Negare l’evidenza
Al ripugnante fenomeno del cd. negazionismo, considerato soprattutto sul delicato terreno dei possibili strumenti legali di contrasto esperibili nel quadro di uno stato di diritto (che, com’è noto, avrebbe nel diritto della libertà di espressione uno dei suoi fondamentali pilastri) ha dedicato di recente un interessante e acuto studio Daniela Bifulco, giurista raffinata e particolarmente sensibile al tema della difesa dei diritti umani e, in generale, della necessaria e possibile etica del diritto nel mondo moderno (la, in particolare, come curatrice dell’edizione italiana del fondamentale saggio di Antoine Garapon Chiudere i conti con la storia. Colonizzazione, schiavitù, Shoah, Raffaelo Cortina, Milano, 2008): Negare l’evidenza. Diritto e storia di fronte alla “menzogna di Auschwitz” (Franco Angeli, Milano, 2012, pp. 124). “Val la pena di chiedersi – nota l’autrice, nell’introduzione al saggio – cosa spinga un ordinamento giuridico a punire, addirittura con la privazione della libertà personale, chi osi negare il fatto che un evento storico sia effettivamente avvenuto, sacrificando così vistosamente la libera espressione del pensiero, ovvero il bene che, a partire dal consolidamento dello Stato liberale di diritto, ha fornito linfa e sostanza primaria al costituzionalismo”. “L’unica certezza – aggiunge l’autrice – è che quando il diritto pretende di ‘dettar legge’ a proposito di eventi storici, e del correlativo ‘dovere di memoria’, rischia sempre di entrare in scena con la stessa grazia di un elefante in una cristalleria: tra una trovata maldestra e l’altra, le decisioni di legislatori e giudici daranno senz’altro adito a critiche più o meno argomentate, più o meno condivisibili”.

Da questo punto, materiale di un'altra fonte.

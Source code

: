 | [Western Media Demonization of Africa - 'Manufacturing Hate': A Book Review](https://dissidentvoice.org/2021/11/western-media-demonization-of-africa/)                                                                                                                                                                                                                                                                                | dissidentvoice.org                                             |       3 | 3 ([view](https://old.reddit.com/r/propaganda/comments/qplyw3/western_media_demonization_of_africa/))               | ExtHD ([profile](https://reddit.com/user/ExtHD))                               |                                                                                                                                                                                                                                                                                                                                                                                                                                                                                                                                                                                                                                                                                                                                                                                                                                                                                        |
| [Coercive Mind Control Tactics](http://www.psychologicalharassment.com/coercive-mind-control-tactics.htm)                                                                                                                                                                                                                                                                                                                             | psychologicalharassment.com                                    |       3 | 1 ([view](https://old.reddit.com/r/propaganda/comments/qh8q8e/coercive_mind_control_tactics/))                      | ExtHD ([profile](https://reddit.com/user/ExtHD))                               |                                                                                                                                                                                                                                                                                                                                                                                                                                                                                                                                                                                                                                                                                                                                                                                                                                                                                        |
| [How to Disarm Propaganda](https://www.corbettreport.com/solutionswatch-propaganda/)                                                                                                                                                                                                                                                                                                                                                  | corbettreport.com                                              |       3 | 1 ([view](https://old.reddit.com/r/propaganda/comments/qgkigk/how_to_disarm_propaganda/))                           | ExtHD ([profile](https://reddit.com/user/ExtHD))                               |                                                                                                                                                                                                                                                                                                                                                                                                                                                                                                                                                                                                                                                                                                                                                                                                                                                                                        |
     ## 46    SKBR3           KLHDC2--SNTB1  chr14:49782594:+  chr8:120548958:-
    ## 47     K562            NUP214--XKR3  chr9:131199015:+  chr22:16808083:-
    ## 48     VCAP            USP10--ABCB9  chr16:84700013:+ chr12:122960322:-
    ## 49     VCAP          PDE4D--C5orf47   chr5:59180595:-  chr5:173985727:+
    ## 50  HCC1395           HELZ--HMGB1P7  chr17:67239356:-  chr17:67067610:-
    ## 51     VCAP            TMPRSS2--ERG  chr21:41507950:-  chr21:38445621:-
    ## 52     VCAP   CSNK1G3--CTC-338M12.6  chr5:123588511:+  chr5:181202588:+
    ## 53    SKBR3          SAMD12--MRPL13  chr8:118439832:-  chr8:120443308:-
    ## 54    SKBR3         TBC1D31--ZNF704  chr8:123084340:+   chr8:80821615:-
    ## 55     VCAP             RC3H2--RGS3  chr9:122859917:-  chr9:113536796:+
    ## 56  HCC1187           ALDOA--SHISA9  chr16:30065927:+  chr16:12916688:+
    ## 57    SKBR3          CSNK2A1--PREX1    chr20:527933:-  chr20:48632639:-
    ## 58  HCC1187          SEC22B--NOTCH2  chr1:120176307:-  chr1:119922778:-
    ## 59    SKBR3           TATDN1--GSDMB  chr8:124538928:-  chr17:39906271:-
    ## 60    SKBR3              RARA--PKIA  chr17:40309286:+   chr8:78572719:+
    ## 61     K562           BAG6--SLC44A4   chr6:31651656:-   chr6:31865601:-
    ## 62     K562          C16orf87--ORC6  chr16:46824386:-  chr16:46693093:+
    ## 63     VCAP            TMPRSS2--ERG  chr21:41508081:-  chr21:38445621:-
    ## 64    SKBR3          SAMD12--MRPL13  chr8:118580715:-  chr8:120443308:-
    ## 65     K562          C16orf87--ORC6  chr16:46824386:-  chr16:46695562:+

Condividiamo i dubbi della Bifulco, che continuano a percorrere le pagine del volume, nel quale la legislazione europea e alcuni dei più interessanti e controversi casi giudiziari in materia sono esaminati in una sintesi particolarmente lucida e chiara, che rende il volume, oltre che di grande interesse scientifico, anche avvincente nella lettura.

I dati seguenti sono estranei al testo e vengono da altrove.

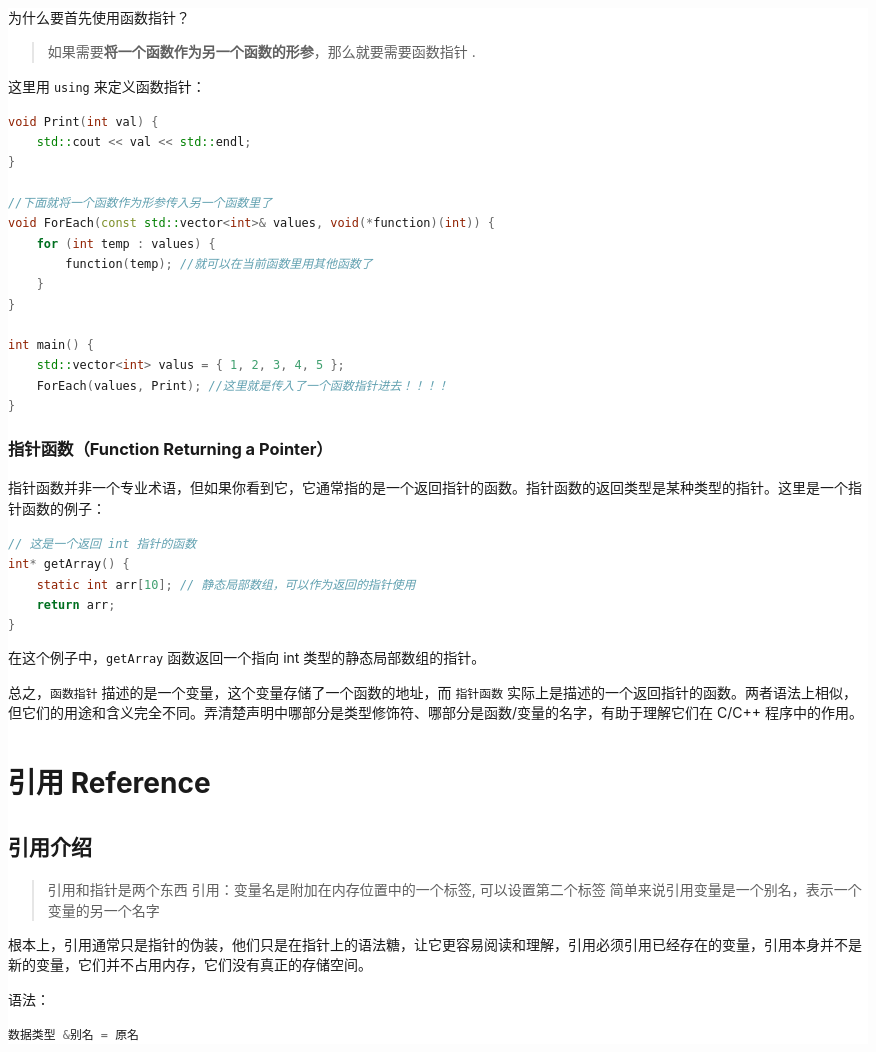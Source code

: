 为什么要首先使用函数指针？

> 如果需要**将一个函数作为另一个函数的形参**，那么就要需要函数指针 .

这里用 `using` 来定义函数指针：

```cpp
void Print(int val) {
    std::cout << val << std::endl;
}

//下面就将一个函数作为形参传入另一个函数里了
void ForEach(const std::vector<int>& values, void(*function)(int)) {
    for (int temp : values) {
        function(temp); //就可以在当前函数里用其他函数了
    }
}

int main() {
    std::vector<int> valus = { 1, 2, 3, 4, 5 };
    ForEach(values, Print); //这里就是传入了一个函数指针进去！！！！
}
```

### 指针函数（Function Returning a Pointer）

指针函数并非一个专业术语，但如果你看到它，它通常指的是一个返回指针的函数。指针函数的返回类型是某种类型的指针。这里是一个指针函数的例子：

```c
// 这是一个返回 int 指针的函数 
int* getArray() {
    static int arr[10]; // 静态局部数组，可以作为返回的指针使用
    return arr;
}
```

在这个例子中，`getArray` 函数返回一个指向 int 类型的静态局部数组的指针。

总之，`函数指针` 描述的是一个变量，这个变量存储了一个函数的地址，而 `指针函数` 实际上是描述的一个返回指针的函数。两者语法上相似，但它们的用途和含义完全不同。弄清楚声明中哪部分是类型修饰符、哪部分是函数/变量的名字，有助于理解它们在 C/C++ 程序中的作用。

# 引用 Reference

## 引用介绍

> 引用和指针是两个东西
> 引用：变量名是附加在内存位置中的一个标签, 可以设置第二个标签
> 简单来说引用变量是一个别名，表示一个变量的另一个名字

根本上，引用通常只是指针的伪装，他们只是在指针上的语法糖，让它更容易阅读和理解，引用必须引用已经存在的变量，引用本身并不是新的变量，它们并不占用内存，它们没有真正的存储空间。

语法：

```cpp
数据类型 &别名 = 原名
```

Per quanto riguarda la mia opinione, ho già avuto modo, su queste colonne, di soffermarmi sul tema. Quel che penso si può sintetizzare essenzialmente in tre punti:
1) Negazionismo e revisionismo non hanno nulla, ma proprio nulla a che vedere con la libertà di opinione. O meglio, sono ad essa collegati nell’identico modo in cui si ponga il problema della libertà di espressione di chi dica: “mandiamo gli ebrei ai forni, oggi”. Chi dice “nessuno li ha mandati ieri” dice esattamente la stessa cosa. Se si ritiene che la prima asserzione abbia libertà di essere formulata, si può logicamente difendere anche la seconda, altrimenti no. Come ho già spiegato, il nome più corretto del negazionismo sarebbe “asserzionismo”: un neologismo che mi piacerebbe prendesse piede. Gli ‘asserzionisti’, nel negare ciò che è accaduto, forniscono la più evidente riaffermazione storica di quella Shoah che, negando, ripropongono come valore. Non è vero che i nazisti erano quel che si dice, ma per fortuna ci siamo noi. Secondo le parole di Pierre Vidal-Naquet, riportate in epigrafe dalla Bilulco: “Disseppellire i morti per colpire i vivi”.

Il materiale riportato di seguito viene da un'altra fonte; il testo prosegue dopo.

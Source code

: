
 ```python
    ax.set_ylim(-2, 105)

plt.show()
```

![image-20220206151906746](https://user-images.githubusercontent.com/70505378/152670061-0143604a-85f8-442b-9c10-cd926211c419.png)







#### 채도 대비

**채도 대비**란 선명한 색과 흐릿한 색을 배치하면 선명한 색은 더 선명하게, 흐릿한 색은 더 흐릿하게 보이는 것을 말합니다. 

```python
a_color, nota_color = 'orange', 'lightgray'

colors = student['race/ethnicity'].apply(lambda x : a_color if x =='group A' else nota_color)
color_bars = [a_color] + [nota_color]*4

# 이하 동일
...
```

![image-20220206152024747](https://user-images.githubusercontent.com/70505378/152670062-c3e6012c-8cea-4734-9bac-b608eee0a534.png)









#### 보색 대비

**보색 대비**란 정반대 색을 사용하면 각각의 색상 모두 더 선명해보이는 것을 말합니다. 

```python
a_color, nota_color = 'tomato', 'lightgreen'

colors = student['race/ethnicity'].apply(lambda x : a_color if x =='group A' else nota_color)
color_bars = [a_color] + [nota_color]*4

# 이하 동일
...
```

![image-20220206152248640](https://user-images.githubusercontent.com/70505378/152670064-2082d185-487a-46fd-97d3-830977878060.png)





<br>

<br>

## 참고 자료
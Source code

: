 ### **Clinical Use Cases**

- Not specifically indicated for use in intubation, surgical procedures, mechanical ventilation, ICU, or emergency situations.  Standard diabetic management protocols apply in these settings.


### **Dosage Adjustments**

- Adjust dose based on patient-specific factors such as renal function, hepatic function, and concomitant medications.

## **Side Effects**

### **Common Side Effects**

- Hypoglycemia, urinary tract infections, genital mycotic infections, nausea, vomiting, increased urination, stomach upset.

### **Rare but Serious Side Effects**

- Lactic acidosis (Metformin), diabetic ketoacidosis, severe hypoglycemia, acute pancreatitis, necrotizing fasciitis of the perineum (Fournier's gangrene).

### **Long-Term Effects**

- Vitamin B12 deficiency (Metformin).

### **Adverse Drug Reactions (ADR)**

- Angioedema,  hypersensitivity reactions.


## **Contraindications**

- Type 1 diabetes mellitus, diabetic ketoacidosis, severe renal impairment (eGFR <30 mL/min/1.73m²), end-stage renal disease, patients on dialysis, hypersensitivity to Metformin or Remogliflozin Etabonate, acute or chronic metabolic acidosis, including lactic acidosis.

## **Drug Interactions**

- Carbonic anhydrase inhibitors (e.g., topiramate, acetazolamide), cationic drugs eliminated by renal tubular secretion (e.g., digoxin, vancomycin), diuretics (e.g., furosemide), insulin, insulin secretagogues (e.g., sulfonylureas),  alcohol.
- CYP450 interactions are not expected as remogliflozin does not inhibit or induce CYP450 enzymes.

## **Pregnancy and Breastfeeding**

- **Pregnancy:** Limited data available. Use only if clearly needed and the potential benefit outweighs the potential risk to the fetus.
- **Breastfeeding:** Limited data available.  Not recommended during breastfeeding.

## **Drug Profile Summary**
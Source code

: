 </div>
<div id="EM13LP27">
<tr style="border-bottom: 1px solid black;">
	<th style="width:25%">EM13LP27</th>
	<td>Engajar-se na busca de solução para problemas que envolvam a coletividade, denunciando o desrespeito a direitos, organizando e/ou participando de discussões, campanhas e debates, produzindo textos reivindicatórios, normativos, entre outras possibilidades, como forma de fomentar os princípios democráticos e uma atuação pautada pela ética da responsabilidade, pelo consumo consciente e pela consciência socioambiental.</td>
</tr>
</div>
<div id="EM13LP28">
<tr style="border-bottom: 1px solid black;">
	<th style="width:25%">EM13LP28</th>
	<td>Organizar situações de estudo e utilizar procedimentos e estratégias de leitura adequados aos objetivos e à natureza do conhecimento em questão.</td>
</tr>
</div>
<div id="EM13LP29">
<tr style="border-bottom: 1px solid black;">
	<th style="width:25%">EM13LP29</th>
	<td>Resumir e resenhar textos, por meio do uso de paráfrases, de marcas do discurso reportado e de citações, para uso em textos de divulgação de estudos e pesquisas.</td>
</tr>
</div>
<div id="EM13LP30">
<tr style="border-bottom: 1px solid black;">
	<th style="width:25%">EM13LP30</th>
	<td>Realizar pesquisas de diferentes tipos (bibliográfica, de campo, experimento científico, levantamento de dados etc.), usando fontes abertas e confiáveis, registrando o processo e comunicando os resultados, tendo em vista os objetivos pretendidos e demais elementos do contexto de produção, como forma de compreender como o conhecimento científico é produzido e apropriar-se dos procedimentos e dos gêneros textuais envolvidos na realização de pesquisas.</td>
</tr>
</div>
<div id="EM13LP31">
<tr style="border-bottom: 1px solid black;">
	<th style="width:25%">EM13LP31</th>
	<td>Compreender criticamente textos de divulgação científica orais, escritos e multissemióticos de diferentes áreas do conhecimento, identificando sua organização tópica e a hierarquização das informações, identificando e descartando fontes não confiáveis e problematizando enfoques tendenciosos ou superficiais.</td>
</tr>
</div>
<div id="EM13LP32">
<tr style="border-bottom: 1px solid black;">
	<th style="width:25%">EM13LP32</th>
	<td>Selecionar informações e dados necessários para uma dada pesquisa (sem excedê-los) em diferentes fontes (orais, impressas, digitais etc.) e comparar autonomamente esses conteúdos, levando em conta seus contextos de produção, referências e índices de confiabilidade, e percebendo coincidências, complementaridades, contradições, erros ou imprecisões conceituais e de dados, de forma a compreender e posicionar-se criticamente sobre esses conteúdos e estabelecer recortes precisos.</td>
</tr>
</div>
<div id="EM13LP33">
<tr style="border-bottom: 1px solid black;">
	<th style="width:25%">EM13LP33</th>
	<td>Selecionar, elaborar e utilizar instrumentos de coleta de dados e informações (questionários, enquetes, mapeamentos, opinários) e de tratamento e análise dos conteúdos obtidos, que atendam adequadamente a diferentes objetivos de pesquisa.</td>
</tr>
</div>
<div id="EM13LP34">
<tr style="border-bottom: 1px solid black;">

2)Mandare gli asserzionisti in galera sarebbe controproducente, perché gli si farebbe un grande regalo. Sarebbero capaci di corrompere i giudici per essere mandati un paio di giorni al fresco, per poi uscire come eroi.
3) Quello che non si può invece assolutamente tollerare è che gli asserzionisti diffondano le loro maleodoranti idee nelle scuole e nelle Università. Non dentro le patrie galere, quindi, ma, almeno, fuori dalle aule, dove fanno altrettanto danno dei maestri pedofili o spacciatori di droga.